How to do this assignment
• First, read the article carefully and closely
a. Take notes while you read. Write down the main idea of each paragraph or section.
b. Look up terminology you don’t know. Google it. If that doesn’t help, ask for help in mentor session from your peers. Don’t be afraid to enlist the help of the professor, mentor, or your classmates.
• Second, start picking it apart to see what it’s made of.
a. Identify the general topic. Is the topic really just Princess Mononoke or the other characters like Lady Eboshi or Ashitaka (relate to Fern Gully or Wall-E characters if you watched one of those)? Or is it a more abstract concept about society and culture, the environment, religion, war, industrialism?
b. Determine what key question or questions have guided the author’s research. That is (or those are) the research question(s).
c. Determine the main argument. It will be something the author is trying to prove. The topic is not the same as the argument. The topic is a general theme, the argument is a specific point or position about the topic.
d. Identify the smaller arguments that support the main argument. Put another way, what points does the author need to prove before the main argument is persuasive?
e. Identify what the author is using as evidence to support their points. You just want a few examples of whatever the author is using as proof of the supporting points.
• Third, write your summary.
a. Take some time to think about who you are writing this for and why. The purpose of a research summary is to give the reader a snapshot of what’s most important, thus the reader of such a summary would be a person who wants to understand the key points of the article, but hasn’t read it yet. Imagine your audience for this paper is someone with a college-level education that doesn’t have any specialized knowledge of the topic or field of cultural studies or film studies.
b. Keep it concise by making thoughtful decisions about what you consider to be the most important pieces of the article.
c. Use your own words and paraphrase sections as you see fit. Only use direct quotations when you absolutely must. There should be very few (if any) direct quotations in your paper.
• Fourth—Reflect
a. Reflect on your experience watching the film in terms of teaching about our relationship to the environment, our social responsibility to the environment, our responsibility to ourselves and our community---
b. What stood out to you as important, your thoughts on the characters, landscape, story line, even the sound score etc..,
c. Reflect on your thoughts about the film relation to the article you chose to summarize.

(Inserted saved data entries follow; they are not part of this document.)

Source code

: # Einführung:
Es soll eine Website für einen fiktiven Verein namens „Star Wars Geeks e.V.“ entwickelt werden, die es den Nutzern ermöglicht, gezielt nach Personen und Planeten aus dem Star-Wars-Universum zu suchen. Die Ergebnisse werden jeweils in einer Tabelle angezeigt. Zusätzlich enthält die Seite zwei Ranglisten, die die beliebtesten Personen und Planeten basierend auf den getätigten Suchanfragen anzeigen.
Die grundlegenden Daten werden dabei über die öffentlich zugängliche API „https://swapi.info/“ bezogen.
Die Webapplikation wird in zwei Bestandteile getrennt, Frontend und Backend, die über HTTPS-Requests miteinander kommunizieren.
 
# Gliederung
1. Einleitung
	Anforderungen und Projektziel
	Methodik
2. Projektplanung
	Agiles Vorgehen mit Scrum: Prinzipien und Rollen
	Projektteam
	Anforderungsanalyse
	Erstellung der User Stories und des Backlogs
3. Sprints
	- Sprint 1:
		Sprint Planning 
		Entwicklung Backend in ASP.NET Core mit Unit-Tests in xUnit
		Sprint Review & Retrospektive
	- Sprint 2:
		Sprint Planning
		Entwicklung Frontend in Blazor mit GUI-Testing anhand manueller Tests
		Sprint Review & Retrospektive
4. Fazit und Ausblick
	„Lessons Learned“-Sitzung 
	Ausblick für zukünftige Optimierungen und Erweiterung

Maybe you agree with the article, maybe not, but explore your thoughts about why or why not.
Sample Outline for an Argumentative Article Summary
• Introduction
a. Introduce the article with its full title, author’s name, year of publication, and the name of the journal in which it appears.
b. General topic of article
c. Author’s research question d. How they frame their argument (or project) in relation to other scholarship on the topic
• Author’s thesis (main argument)
• Main points
a. Explain the supporting arguments, showing how they support the main argument
b. Provide a key example or two that the author uses as evidence to support these points
• Conclusion
a. Review how the main points work together to support the thesis.
b. How does the author explain the significance or implications of their article?